I was quite certain about my interest in writing and storytelling as a kid. I didn’t imagine, though, that I could tell those stories through videogames — or if I did imagine it, I couldn’t admit it to myself until many years later.

Looking back, SimCity was the first step on that road to accepting who I was. It was the first step on a road that led straight into the level editors of Lode Runner and WarCraft II, and from there to ROM hacks and Doom WADs. Today, that road has brought me to the point where I’m creating the first game completely of my own making, and it feels like this is what I was always meant to do.

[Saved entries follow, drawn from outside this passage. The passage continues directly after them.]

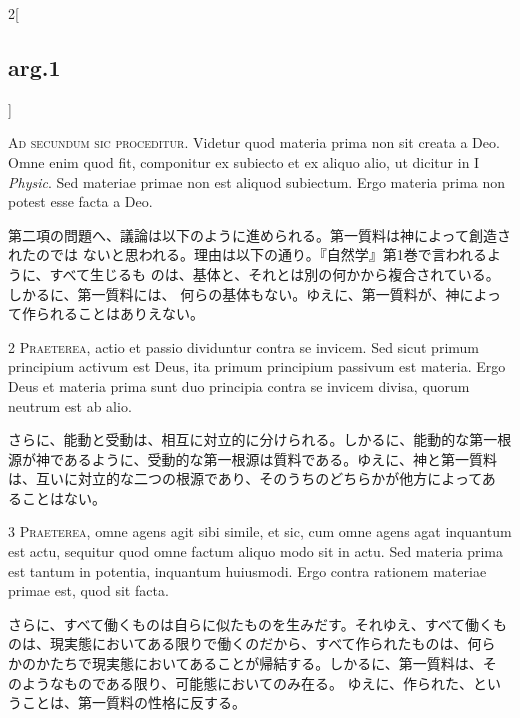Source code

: \documentclass[paper=a4paper,fontsize=10pt,jafontsize=9pt,titlepage]{jlreq}
\begin{document}
\begin{paracol}{2}[\subsection{arg.1}]

{\scshape Ad secundum sic proceditur}. Videtur quod materia prima non sit creata a
Deo. Omne enim quod fit, componitur ex subiecto et ex aliquo alio, ut
dicitur in I {\itshape Physic}. Sed materiae primae non est aliquod subiectum. Ergo
materia prima non potest esse facta a Deo.

\switchcolumn

第二項の問題へ、議論は以下のように進められる。第一質料は神によって創造されたのでは
ないと思われる。理由は以下の通り。『自然学』第1巻で言われるように、すべて生じるも
のは、基体と、それとは別の何かから複合されている。しかるに、第一質料には、
何らの基体もない。ゆえに、第一質料が、神によって作られることはありえない。


2 {\scshape Praeterea}, actio et passio dividuntur contra se invicem. Sed
sicut primum principium activum est Deus, ita primum principium passivum
est materia. Ergo Deus et materia prima sunt duo principia contra se
invicem divisa, quorum neutrum est ab alio.

\switchcolumn

さらに、能動と受動は、相互に対立的に分けられる。しかるに、能動的な第一根
 源が神であるように、受動的な第一根源は質料である。ゆえに、神と第一質料
 は、互いに対立的な二つの根源であり、そのうちのどちらかが他方によってあ
 ることはない。


3 {\scshape Praeterea}, omne agens agit sibi simile, et sic, cum omne agens
 agat inquantum est actu, sequitur quod omne factum aliquo modo sit in
 actu. Sed materia prima est tantum in potentia, inquantum
 huiusmodi. Ergo contra rationem materiae primae est, quod sit facta.

\switchcolumn

さらに、すべて働くものは自らに似たものを生みだす。それゆえ、すべて働くも
 のは、現実態においてある限りで働くのだから、すべて作られたものは、何ら
 かのかたちで現実態においてあることが帰結する。しかるに、第一質料は、そ
 のようなものである限り、可能態においてのみ在る。
 ゆえに、作られた、ということは、第一質料の性格に反する。


\end{paracol}
\end{document}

I don’t stop nearly often enough to appreciate all the goodness videogames have brought to my life. And really, that’s the whole point of these essays: to recognize that, well… sometimes your mother can be wrong. And whether it’s comic books, rock music, or videogames that the adults of the world are demonizing at that moment in history — you’ve got to seek out what you love, no matter what they say.







One comment

  1. This is one that I can vaguely relate to because it became so mainstream years later. However, I can relate to some degree about videogames being largely a no-go in my household. I snuck time in here and there to certain games I connected with when I could (largely when I was depressed or wanting to isolate myself) and I was chastised for spending time on that vs other things.
    I think it’s great that you’ve turned that perceived negativity around and that it’s remained an inspiration in your life.
    I’d also love to track down some of those older forms of ‘eduntainment’… most of those titles I also don’t recognize.